Hi team, I have enrolled in the machine learning specialization in Coursera. I have a doubt regarding the gradient descent topic, it is mentioned that gradient descent finds the local minima and not the lowest value of J(W), instead of using gradient descent just looking at the lowest value of J(W) and getting its corresponding W value will give us the most optimal value of W with the lowest error right?
In a 2 dimensional model (using linear regression) its very easy to plot and find the minima (probably) but in neural networks with many dimensions (even thousands) visualization and analysis is unimaginable. And that is why you cannot really find the global minima unless you “get lucky” .
That’s easy to say, but the question is how do you actually implement that? As Gent points out, we frequently have thousands or even millions of individual parameters, each of which is a real number. Meaning we’ve got a very large number of choices for each of those numbers (2^{64} choices if we’re using 64 bit floating point). So exactly how do you go about figuring out what the minimum possible value of J actually is in a case like that?

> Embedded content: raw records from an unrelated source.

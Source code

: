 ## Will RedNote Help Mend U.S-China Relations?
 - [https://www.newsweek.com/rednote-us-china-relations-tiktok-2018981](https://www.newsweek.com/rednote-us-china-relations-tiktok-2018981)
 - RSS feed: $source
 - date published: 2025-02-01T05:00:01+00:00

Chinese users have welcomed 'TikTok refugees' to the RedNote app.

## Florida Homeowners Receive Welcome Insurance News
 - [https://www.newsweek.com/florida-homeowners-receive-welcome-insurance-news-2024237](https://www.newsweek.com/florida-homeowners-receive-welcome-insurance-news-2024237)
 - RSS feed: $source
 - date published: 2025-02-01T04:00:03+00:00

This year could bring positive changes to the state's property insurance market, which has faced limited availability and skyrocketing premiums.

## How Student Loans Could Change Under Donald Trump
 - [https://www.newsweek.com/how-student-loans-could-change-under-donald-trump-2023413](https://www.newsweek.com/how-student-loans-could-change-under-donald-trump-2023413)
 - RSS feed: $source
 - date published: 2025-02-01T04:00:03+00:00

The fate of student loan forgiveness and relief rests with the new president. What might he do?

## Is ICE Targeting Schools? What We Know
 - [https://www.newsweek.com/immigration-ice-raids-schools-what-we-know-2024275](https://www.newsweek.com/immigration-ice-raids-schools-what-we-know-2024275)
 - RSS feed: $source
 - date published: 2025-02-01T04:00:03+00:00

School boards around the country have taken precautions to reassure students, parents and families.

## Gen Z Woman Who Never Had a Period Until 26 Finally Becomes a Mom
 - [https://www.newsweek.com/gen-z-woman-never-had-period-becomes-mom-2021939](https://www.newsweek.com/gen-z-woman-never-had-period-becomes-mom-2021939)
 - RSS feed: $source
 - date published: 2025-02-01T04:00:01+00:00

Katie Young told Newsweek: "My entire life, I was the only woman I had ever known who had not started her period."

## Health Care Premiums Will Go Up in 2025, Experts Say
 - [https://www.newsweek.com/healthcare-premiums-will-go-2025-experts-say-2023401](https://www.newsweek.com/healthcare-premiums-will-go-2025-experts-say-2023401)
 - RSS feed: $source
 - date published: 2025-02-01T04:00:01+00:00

A lot of smart mathematicians have been thinking about this general problem for a long time and the best they’ve come up with so far is basically Gradient Descent. The general term for that type of algorithm is Conjugate Gradient Methods. We start by learning how to implement the simplest form of that here in DLS C1. Then we learn some more sophisticated techniques that can help with convergence in DLS C2.
There are also more levels of subtlety here: e.g. it’s not clear you actually want the global minimum for the cost, because that will represent very extreme “overfitting” on the training data. Here’s a thread which talks about these issues a bit more and gives references to some papers. If all that’s said there doesn’t make sense right now, please “hold that thought” and listen to what Professor Ng has to tell us in DLS C1 - C5.
Hi Gent, Thanks for your explanation. I am relatively new to this field and i never though about models with multiple dimensions. My initial thought was we are plotting a fixed dimension chart against the cost function J (like J vs W, J vs W+B) so i felt a simple code like min(J) and then take the W and B value at min(J) could have done the task. But it makes sense now, Thank you!
Hi Paul, really appreciate you taking the time to answer my doubt. I understand it now, I overlooked the possibility that the cost function could have n dimensions and we cannot limit the possibility of the value of dimension within a fixed limit. Thank you!